* Assigned task *
All of the data below should come back exactly as written, minus its images.

>>>>

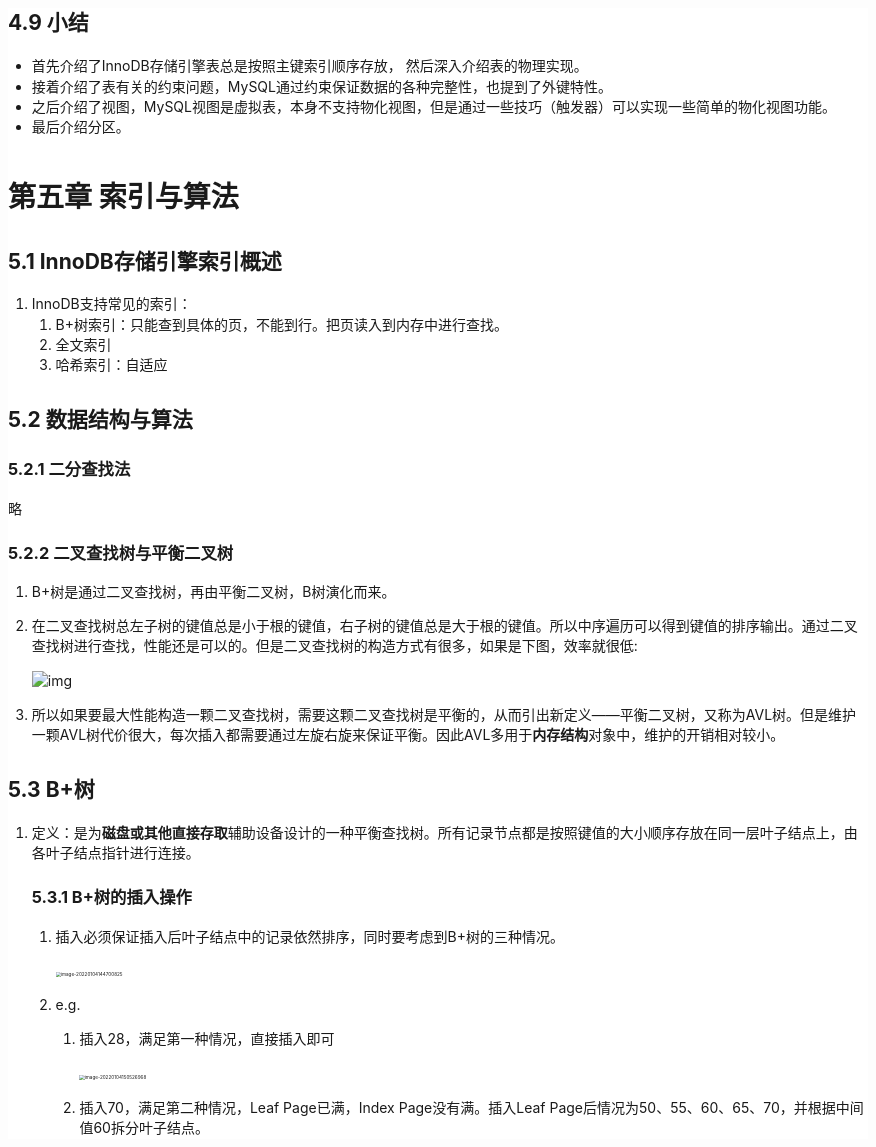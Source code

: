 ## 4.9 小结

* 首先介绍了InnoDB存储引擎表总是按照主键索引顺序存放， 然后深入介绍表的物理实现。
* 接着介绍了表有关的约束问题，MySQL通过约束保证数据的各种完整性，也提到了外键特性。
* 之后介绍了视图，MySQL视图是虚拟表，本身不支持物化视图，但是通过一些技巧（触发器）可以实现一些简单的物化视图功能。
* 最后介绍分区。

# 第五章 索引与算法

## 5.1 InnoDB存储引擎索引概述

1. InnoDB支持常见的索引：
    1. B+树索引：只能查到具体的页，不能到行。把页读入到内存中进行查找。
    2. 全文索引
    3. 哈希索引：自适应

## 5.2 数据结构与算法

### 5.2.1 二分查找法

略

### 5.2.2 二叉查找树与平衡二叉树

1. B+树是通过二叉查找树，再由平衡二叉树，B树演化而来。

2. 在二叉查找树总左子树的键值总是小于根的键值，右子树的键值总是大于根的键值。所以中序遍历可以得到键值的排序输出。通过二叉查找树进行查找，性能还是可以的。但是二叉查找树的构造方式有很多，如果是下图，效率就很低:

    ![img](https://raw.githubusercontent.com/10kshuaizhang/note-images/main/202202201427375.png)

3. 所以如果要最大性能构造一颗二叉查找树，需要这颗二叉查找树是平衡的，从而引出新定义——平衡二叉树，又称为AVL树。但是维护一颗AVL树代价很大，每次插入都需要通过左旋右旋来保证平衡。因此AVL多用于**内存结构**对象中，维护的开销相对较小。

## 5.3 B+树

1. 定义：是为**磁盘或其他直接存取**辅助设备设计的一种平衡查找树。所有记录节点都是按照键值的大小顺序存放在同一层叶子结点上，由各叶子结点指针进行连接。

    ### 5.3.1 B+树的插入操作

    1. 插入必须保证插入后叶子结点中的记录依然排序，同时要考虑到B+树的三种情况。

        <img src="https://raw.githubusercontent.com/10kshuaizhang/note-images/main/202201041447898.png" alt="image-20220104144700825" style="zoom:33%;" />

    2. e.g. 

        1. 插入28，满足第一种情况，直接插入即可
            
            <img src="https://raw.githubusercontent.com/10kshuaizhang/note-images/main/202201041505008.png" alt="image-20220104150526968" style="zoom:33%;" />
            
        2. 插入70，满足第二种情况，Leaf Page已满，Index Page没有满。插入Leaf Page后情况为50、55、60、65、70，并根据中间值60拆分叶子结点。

<<<<

* Solved problem *
Source code

: ## 4.9 小结

* 首先介绍了InnoDB存储引擎表总是按照主键索引顺序存放， 然后深入介绍表的物理实现。
* 接着介绍了表有关的约束问题，MySQL通过约束保证数据的各种完整性，也提到了外键特性。
* 之后介绍了视图，MySQL视图是虚拟表，本身不支持物化视图，但是通过一些技巧（触发器）可以实现一些简单的物化视图功能。
* 最后介绍分区。

# 第五章 索引与算法

## 5.1 InnoDB存储引擎索引概述

1. InnoDB支持常见的索引：
    1. B+树索引：只能查到具体的页，不能到行。把页读入到内存中进行查找。
    2. 全文索引
    3. 哈希索引：自适应

## 5.2 数据结构与算法

### 5.2.1 二分查找法

略

### 5.2.2 二叉查找树与平衡二叉树

1. B+树是通过二叉查找树，再由平衡二叉树，B树演化而来。

2. 在二叉查找树总左子树的键值总是小于根的键值，右子树的键值总是大于根的键值。所以中序遍历可以得到键值的排序输出。通过二叉查找树进行查找，性能还是可以的。但是二叉查找树的构造方式有很多，如果是下图，效率就很低:

    ![img](https://raw.githubusercontent.com/10kshuaizhang/note-images/main/202202201427375.png)

3. 所以如果要最大性能构造一颗二叉查找树，需要这颗二叉查找树是平衡的，从而引出新定义——平衡二叉树，又称为AVL树。但是维护一颗AVL树代价很大，每次插入都需要通过左旋右旋来保证平衡。因此AVL多用于**内存结构**对象中，维护的开销相对较小。

## 5.3 B+树

1. 定义：是为**磁盘或其他直接存取**辅助设备设计的一种平衡查找树。所有记录节点都是按照键值的大小顺序存放在同一层叶子结点上，由各叶子结点指针进行连接。

    ### 5.3.1 B+树的插入操作

    1. 插入必须保证插入后叶子结点中的记录依然排序，同时要考虑到B+树的三种情况。

        <img src="https://raw.githubusercontent.com/10kshuaizhang/note-images/main/202201041447898.png" alt="image-20220104144700825" style="zoom:33%;" />

    2. e.g. 

        1. 插入28，满足第一种情况，直接插入即可
            
            <img src="https://raw.githubusercontent.com/10kshuaizhang/note-images/main/202201041505008.png" alt="image-20220104150526968" style="zoom:33%;" />
            
        2. 插入70，满足第二种情况，Leaf Page已满，Index Page没有满。插入Leaf Page后情况为50、55、60、65、70，并根据中间值60拆分叶子结点。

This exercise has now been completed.